Lackeys, on the other hand, require need almost yearly increments. They also can be disloyal as was seen with Dayan in the recent election.
Here let’s digress from the subheading to build up the context.
Young Professional’s Association
I am part of a politically affiliated Young Professional’s Association. This association tried to make me pay membership dues directly into the Chairman of the Association’s account. They said that they were working on approval to open an account.
The kids in this association are fairly well to do. The money collected is a very small sum. The notion however that one would be so lax in the handling of money in such close proximity to politics is what is worrying.

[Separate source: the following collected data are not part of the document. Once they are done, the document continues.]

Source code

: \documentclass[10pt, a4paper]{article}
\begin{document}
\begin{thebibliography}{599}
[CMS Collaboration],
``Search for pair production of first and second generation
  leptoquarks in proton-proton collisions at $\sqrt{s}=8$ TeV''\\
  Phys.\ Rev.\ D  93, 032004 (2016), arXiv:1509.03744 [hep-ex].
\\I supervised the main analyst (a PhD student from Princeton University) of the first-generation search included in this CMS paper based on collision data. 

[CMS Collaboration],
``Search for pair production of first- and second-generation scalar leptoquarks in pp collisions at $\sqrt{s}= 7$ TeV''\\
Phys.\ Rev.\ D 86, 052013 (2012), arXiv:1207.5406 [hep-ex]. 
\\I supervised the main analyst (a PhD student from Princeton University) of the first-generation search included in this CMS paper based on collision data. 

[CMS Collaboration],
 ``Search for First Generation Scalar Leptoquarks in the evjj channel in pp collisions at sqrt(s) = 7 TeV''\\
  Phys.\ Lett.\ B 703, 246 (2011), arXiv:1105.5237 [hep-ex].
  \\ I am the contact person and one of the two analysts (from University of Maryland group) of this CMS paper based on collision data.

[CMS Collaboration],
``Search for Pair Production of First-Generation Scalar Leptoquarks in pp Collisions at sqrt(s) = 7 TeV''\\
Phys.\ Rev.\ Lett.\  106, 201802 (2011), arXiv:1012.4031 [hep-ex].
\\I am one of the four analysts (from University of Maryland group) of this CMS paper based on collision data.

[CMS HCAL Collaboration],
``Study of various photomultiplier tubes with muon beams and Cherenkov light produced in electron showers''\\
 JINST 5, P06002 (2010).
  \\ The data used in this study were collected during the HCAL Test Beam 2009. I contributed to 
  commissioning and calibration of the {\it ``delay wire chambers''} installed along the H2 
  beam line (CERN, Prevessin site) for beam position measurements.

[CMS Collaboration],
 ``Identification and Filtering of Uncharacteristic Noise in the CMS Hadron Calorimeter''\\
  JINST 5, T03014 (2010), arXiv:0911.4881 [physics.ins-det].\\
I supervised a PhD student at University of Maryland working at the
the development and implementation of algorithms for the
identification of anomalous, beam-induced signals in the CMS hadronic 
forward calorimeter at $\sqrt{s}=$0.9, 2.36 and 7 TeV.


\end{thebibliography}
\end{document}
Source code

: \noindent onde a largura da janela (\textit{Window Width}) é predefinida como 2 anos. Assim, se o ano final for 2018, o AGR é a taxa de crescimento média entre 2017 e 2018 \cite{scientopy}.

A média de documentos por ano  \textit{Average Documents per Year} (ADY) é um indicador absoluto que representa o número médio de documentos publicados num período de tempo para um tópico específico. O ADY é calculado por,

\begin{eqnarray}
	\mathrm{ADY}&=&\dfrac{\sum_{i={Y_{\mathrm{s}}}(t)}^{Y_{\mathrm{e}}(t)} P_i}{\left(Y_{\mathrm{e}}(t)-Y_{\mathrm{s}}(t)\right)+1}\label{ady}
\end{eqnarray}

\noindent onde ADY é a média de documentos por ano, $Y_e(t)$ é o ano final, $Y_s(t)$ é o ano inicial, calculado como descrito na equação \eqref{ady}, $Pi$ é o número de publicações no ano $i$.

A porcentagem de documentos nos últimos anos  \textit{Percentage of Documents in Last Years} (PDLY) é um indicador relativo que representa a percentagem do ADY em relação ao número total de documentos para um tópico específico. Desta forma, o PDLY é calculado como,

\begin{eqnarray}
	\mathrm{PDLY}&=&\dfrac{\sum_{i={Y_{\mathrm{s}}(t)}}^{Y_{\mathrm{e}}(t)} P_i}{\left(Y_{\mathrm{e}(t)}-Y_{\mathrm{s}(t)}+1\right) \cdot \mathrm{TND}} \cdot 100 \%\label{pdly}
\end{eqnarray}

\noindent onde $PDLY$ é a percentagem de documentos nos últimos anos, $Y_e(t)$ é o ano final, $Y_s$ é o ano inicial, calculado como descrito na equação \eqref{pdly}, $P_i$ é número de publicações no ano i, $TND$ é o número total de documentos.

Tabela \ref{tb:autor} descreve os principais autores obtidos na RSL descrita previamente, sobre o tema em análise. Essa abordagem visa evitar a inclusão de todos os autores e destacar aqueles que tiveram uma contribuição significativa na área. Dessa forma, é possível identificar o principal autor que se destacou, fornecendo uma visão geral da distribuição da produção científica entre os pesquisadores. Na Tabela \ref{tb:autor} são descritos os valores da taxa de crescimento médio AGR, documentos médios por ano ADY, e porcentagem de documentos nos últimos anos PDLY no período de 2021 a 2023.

Sri Lanka’s political parties were better organized back in the 1960s. The parties might have been elitist and the membership limited but the ingress and egress of funds would have been documented.
Sri Lanka’s political parties tend to have relatively small balance sheets. That being said the expenditure on the recent elections by the SLPP is estimated by the Centre for Monitoring Election Violence at Rs 1.5 billion. The UNP spent a similar figure. Where these funds came from are not publicly disclosed?
In such a vein party chairmen are not important figures. Party constitutions themselves are not very public documents. They are chiefly titleholders that do tasks that within our culture the political leadership is not expected to do.
Political consensus on the 20th amendment and a quick election will also help maintain the SLFP-SLPP union. Political consensus between the UNP and the SLPP to pass the 20th amendment could help bring in some respectable members of the SLFP rebels back in line. No one wants to be under a president that they campaigned against.
This will be important at parliamentary elections some SLFP rebels are able to secure certain electorates. Holding provincial council elections in the interim should also help force co-operation.
Ranil currently is in a funny position. He has never been more powerful within the UNP. He at the same time has to face a parliamentary election that could effectively oust him from power.
You should never waste a crisis and this would be a great time to implement Ruwan Wijewardane’s party recommendations. The United National Party could be the first mainstream political party in Sri Lanka to actually give meaning to becoming a common party member.
This democracy within the party would reflect well against the SLPP. It would also deflect any dictatorial descriptions by disgruntled party members.
So Why Now?
Given the limited scope of the president and the unpopularity of all past presidents, it will always be a winning slogan at future elections. If you can credibly claim to support the abolition of the executive presidency you are likely to win.
This was what Karu Jayasuriya was planning to do. This was what should have played out. If I was the SLPP I would not want someone as uncharismatic as the current president has to run for a second term.
Given the premature dissolving of parliament, the next presidential election will likely happen close to the next parliamentary election. Sri Lanka will have a personality contest followed by an election for control of the legislature.
loss in a presidential election will not bode well for the subsequent
parliamentary election given the sequencing brought about by a premature
dissolution. The only people who would want back to back elections are the
media oligarchy. As with all lackeys, their prices will go up over time.